WHEREAS, the Parties have entered
into that certain Agreement and Plan of Merger, dated March 24, 2024 (the “Original Agreement”); and
WHEREAS, pursuant to and in
accordance with Section 8.12 of the Original Agreement, the Parties desire to amend the Original Agreement as set forth in this
Amendment.
NOW, THEREFORE, in consideration
of the mutual covenants and agreements hereinafter set forth and for other good and valuable consideration, the receipt and sufficiency
of which are hereby acknowledged and accepted, the Parties hereby agree as follows:
| (1) | Amendment
to the Original Agreement. The words “January 24, 2025” in Section 7.1(b) of
the Original Agreement are hereby deleted in their entirety and replaced with the words:
“the earlier of March 17, 2025 and ten (10) Business Days after the issuance
of the CMA’s final report with respect to the transactions contemplated by this Agreement”. |
| (2) | Remaining
Effect. Except as otherwise expressly provided herein, this Amendment No. 1 shall
not by implication or otherwise limit, impair, constitute a waiver of, or otherwise affect
the rights and remedies of the Parties under the Original Agreement, and shall not in any
way alter, modify, amend or affect any of the terms, conditions, obligations, covenants or
agreements contained in the Original Agreement all of which remain unchanged and continue
in full force and effect. This Amendment is limited precisely as written and shall not be
deemed to be an amendment to any other term or condition of the Original Agreement. This
Amendment shall be deemed to be in full force and effect from and after the execution of
this Amendment by the parties hereto as if the amendments made hereby were originally set
forth in the Original Agreement. |
| (3) | References.
Capitalized terms used herein and not otherwise defined herein shall have the meanings ascribed
to such terms in the Merger Agreement. From and after the date of this Amendment, references
in the Original Agreement to this “Agreement” or any provision thereof shall
be deemed to refer to the Original Agreement or such provision as amended hereby unless the
context otherwise requires. |
| (4) | Miscellaneous.

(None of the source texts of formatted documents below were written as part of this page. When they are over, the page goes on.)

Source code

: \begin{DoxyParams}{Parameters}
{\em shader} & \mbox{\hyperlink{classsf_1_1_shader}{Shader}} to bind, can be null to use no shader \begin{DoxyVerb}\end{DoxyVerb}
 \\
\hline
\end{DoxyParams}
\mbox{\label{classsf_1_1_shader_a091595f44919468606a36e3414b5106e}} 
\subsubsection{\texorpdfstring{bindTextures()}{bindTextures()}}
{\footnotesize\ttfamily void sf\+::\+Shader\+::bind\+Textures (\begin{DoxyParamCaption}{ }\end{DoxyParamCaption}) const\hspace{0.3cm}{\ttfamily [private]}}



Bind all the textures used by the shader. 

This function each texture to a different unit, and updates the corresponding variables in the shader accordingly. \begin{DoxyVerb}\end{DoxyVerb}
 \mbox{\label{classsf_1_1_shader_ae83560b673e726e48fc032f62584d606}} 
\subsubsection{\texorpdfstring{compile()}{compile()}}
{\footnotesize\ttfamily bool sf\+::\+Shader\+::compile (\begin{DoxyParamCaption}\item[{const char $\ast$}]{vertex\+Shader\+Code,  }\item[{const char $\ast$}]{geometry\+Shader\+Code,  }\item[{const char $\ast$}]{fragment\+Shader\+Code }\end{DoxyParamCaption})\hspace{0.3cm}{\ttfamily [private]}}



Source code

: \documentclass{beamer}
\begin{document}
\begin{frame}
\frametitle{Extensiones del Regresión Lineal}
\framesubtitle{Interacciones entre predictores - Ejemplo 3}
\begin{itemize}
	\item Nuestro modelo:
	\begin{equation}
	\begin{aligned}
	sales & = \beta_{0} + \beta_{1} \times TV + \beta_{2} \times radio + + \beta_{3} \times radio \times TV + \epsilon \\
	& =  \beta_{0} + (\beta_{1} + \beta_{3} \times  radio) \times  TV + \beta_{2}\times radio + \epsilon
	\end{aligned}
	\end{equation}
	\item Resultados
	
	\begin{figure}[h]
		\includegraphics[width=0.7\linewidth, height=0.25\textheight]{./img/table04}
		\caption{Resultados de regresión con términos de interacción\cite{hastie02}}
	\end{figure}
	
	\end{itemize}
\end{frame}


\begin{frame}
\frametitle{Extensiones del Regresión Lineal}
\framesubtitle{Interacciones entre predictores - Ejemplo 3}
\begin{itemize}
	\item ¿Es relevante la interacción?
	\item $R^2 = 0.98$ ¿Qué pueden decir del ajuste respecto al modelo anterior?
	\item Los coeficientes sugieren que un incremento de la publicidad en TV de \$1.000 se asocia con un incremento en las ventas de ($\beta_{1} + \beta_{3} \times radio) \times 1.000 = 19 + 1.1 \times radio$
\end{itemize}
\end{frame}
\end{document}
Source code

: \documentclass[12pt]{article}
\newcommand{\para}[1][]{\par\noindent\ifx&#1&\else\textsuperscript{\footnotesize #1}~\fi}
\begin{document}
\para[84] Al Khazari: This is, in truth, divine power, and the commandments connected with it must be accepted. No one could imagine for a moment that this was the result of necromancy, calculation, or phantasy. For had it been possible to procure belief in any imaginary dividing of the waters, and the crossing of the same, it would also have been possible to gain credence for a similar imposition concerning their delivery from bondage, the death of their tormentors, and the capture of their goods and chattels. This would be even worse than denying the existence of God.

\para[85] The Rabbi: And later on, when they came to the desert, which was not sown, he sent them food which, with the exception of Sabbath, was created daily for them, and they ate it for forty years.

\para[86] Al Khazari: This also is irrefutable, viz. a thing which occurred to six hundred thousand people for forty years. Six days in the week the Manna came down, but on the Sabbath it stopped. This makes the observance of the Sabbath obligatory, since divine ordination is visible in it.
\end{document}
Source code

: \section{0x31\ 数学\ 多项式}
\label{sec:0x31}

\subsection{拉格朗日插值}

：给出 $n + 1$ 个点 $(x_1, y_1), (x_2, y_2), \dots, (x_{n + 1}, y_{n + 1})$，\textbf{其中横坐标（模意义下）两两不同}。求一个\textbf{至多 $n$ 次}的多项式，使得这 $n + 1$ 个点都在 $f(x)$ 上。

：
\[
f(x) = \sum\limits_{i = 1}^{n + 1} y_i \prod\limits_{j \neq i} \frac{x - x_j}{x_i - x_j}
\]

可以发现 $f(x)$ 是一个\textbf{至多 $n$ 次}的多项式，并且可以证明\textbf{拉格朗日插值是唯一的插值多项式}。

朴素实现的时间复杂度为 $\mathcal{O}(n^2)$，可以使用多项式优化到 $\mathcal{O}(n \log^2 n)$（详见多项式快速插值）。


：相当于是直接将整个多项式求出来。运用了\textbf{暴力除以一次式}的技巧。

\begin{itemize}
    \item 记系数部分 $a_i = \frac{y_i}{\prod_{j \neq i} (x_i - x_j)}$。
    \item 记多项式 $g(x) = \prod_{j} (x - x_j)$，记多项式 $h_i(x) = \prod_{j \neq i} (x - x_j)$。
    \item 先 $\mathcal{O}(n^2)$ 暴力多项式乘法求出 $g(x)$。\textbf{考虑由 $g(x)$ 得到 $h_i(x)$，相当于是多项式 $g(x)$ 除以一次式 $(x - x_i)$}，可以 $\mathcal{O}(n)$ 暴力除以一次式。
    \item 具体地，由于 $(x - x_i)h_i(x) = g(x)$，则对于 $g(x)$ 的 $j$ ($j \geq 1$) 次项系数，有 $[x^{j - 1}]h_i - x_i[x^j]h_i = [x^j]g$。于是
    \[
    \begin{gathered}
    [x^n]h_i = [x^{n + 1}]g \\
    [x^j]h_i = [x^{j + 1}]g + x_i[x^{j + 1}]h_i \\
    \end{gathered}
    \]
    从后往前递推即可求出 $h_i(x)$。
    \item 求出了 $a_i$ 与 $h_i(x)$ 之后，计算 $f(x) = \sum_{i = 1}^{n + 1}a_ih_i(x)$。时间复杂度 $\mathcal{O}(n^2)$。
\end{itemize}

Sections 8.1, 8.2, 8.3, 8.4, 8.5, 8.6,
8.7, 8.8, 8.9, 8.10, 8.11, 8.12 and 8.16 of the Original Agreement are hereby incorporated herein,
mutatis mutandis. |
[signatures follow on next page]
IN WITNESS WHEREOF, the Parties have caused this
Amendment to be executed as of the date first above written.
|
PARENT: |
|
|
|
GLOBAL BUSINESS TRAVEL GROUP, INC. |
|
|
|
By: |
/s/
Eric J. Bock |
|
Name: Eric J. Bock |
|
Title: Chief Legal Officer, Global
Head of M&A and Compliance and Corporate Secretary |
|
|
|
MERGER SUB I: |
|
|
|
CAPE MERGER SUB I LLC |
|
|
|
By: |
/s/ Eric J. Bock |
|
Name: Eric J. Bock |
|
Title: Authorized Officer |
|
|
|
MERGER SUB II: |
|
|
|
CAPE MERGER SUB II LLC |
|
|
|
By: |
/s/ Eric J. Bock |
|
Name: Eric J. Bock |
|
Title: Authorized Officer |
[Signature Page to Amendment No. 1 to
Agreement and Plan of Merger]
|
COMPANY: |
|
|
|
CWT HOLDINGS, LLC |
|
|
|
By: |
/s/
Patrick Andersen |
|
|
Name: Patrick Andersen |
|
|
Title: Chief Executive Officer |
|
|
|
MEMBER REPRESENTATIVE: |
|
|
|
REDWOOD DRAWDOWN PARTNERS III, |
|
LLC, solely in its capacity as Member
Representative |
|
|
|
By: |
/s/ Ruben Kliksberg |
|
|
Name: Ruben Kliksberg |
|
|
Title: Managing Member |
[Signature Page to Amendment No. 1 to
Agreement and Plan of Merger]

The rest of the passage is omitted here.